Pictures paired with source code:
______________________________
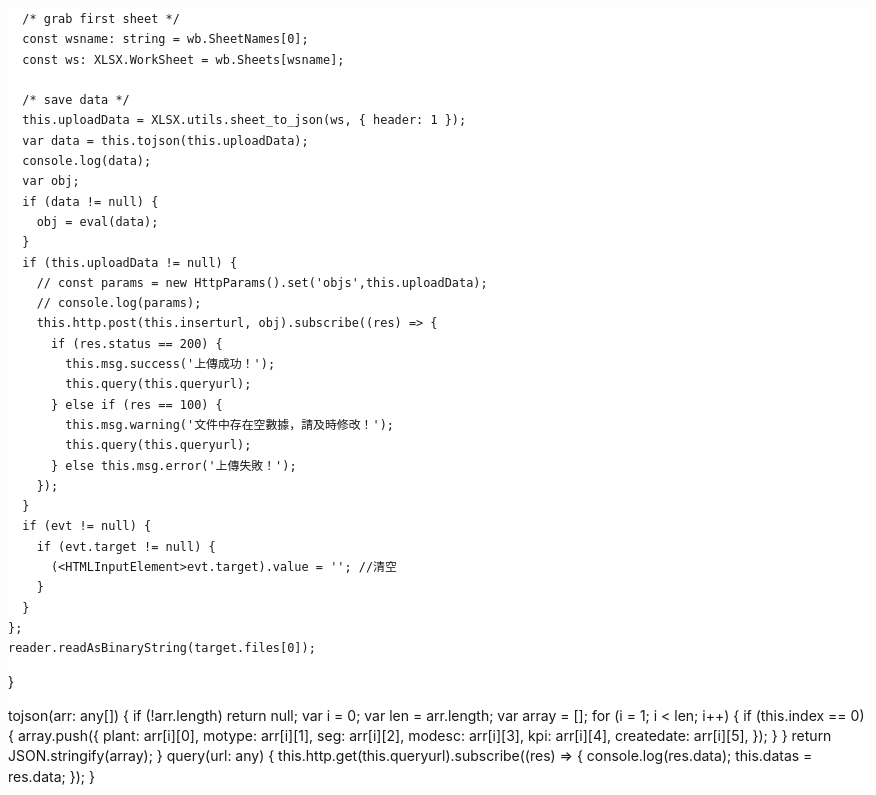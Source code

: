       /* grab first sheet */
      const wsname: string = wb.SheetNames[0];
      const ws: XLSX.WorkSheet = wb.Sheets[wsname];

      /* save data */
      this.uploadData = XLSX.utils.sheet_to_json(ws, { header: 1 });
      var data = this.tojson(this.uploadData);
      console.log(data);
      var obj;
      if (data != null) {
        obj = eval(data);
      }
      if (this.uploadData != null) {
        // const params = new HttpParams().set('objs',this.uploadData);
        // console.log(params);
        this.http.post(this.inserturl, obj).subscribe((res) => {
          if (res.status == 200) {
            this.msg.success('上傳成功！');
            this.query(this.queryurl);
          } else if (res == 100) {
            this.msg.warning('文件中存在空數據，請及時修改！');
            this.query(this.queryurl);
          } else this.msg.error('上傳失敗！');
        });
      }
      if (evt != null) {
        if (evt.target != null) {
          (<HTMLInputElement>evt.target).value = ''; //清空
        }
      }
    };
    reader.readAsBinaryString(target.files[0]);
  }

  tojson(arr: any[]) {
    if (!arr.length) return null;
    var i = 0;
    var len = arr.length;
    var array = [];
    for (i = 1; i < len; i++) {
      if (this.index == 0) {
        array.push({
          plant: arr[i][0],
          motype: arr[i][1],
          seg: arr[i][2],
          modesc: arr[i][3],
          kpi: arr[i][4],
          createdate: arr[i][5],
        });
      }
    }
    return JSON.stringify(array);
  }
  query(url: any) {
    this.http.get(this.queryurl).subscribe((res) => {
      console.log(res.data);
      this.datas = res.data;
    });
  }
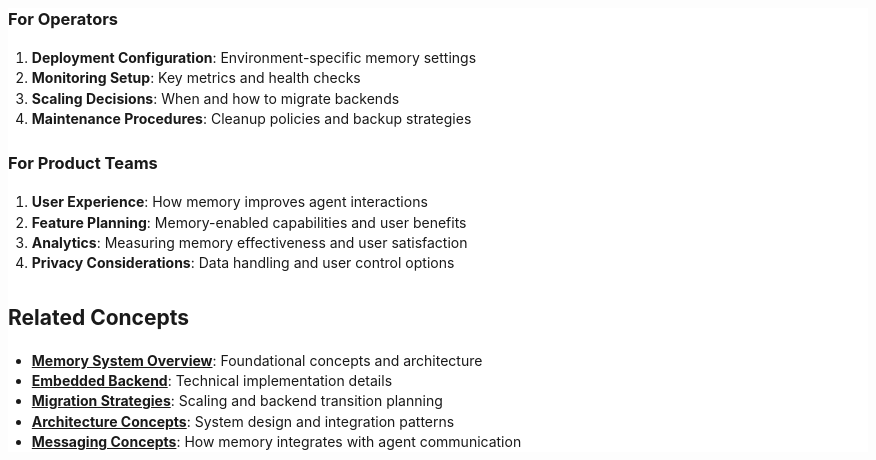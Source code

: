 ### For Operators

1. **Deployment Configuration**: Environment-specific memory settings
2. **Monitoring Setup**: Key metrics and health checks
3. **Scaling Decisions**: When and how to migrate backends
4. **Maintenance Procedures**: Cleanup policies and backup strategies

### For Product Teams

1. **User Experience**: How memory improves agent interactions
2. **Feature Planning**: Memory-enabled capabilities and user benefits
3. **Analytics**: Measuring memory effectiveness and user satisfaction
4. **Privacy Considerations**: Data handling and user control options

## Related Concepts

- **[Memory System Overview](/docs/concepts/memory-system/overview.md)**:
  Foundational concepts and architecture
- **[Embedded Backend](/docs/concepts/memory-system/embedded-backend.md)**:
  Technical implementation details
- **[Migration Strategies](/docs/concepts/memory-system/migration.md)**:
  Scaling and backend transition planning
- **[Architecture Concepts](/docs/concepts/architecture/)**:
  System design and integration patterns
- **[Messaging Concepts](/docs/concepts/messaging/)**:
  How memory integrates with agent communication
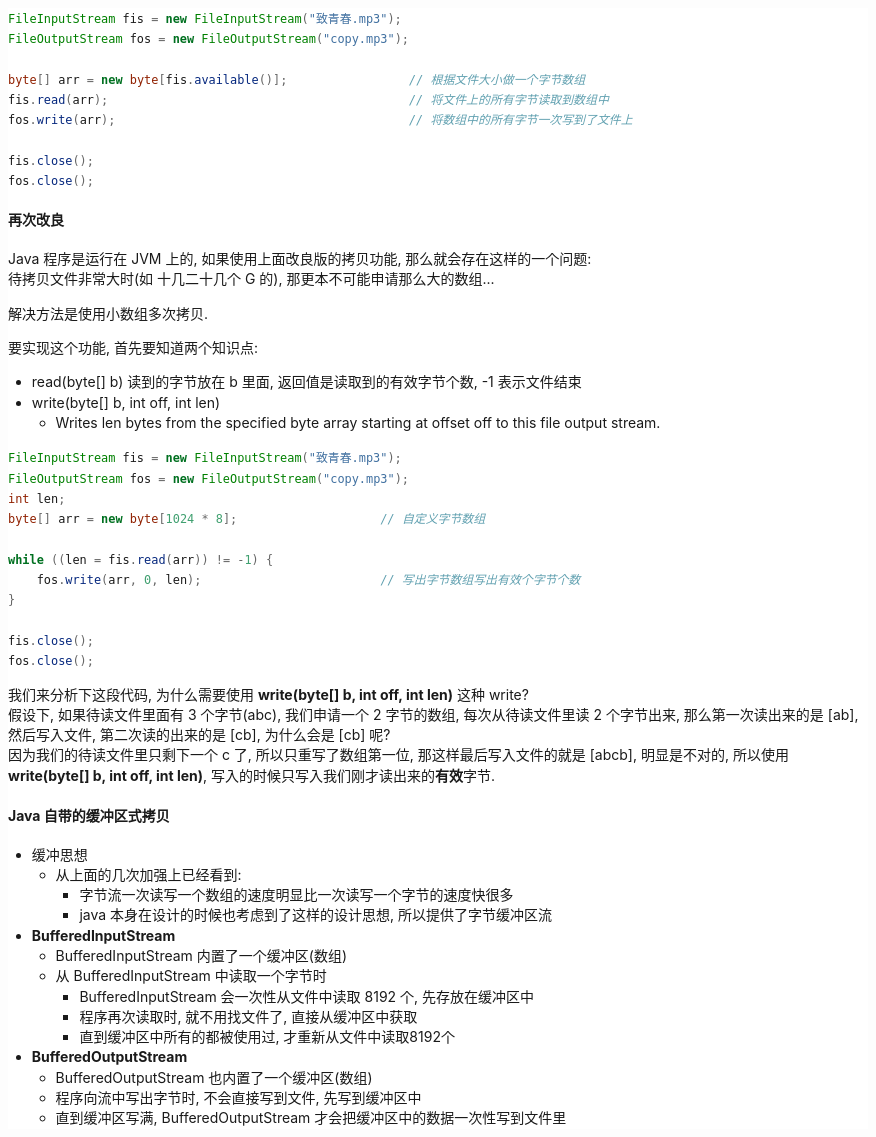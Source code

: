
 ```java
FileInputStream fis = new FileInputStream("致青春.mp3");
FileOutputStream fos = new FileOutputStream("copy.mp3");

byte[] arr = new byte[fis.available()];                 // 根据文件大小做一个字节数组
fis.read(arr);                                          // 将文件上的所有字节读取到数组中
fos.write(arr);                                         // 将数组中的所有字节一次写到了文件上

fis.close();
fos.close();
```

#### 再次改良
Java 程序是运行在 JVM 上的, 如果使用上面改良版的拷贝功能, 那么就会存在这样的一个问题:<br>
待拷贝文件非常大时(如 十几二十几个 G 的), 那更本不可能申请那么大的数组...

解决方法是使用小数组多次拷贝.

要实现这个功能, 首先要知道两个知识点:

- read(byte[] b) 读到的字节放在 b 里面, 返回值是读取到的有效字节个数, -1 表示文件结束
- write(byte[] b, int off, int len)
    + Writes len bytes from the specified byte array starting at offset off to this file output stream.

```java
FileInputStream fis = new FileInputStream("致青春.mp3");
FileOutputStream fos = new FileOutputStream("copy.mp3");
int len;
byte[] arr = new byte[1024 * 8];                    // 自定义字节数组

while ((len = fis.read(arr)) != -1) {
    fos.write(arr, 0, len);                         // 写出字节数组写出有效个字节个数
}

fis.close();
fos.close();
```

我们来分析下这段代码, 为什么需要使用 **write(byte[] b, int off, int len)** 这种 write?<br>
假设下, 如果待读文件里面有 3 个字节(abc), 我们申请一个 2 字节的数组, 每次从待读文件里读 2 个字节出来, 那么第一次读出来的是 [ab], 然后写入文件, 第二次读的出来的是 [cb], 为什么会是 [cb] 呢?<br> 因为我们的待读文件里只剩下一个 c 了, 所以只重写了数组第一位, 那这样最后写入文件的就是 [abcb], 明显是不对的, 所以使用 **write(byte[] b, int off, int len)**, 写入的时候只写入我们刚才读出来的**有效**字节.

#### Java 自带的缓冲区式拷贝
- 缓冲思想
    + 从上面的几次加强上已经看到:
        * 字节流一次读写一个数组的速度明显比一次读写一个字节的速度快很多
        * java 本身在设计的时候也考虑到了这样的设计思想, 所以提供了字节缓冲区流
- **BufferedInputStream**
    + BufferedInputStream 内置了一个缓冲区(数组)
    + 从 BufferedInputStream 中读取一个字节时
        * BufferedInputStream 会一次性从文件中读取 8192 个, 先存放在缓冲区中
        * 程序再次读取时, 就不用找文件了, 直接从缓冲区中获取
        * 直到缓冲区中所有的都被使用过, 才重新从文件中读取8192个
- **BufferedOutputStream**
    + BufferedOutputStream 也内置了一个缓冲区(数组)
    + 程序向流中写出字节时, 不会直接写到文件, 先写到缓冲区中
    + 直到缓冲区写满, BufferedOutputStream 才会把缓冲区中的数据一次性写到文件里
______________________________
What is expected ▸ "BufferedOutputStream" is the string to look for; please copy every line of the records above where it appears.

Exercise result ▸
- **BufferedOutputStream**
    + BufferedOutputStream 也内置了一个缓冲区(数组)
    + 直到缓冲区写满, BufferedOutputStream 才会把缓冲区中的数据一次性写到文件里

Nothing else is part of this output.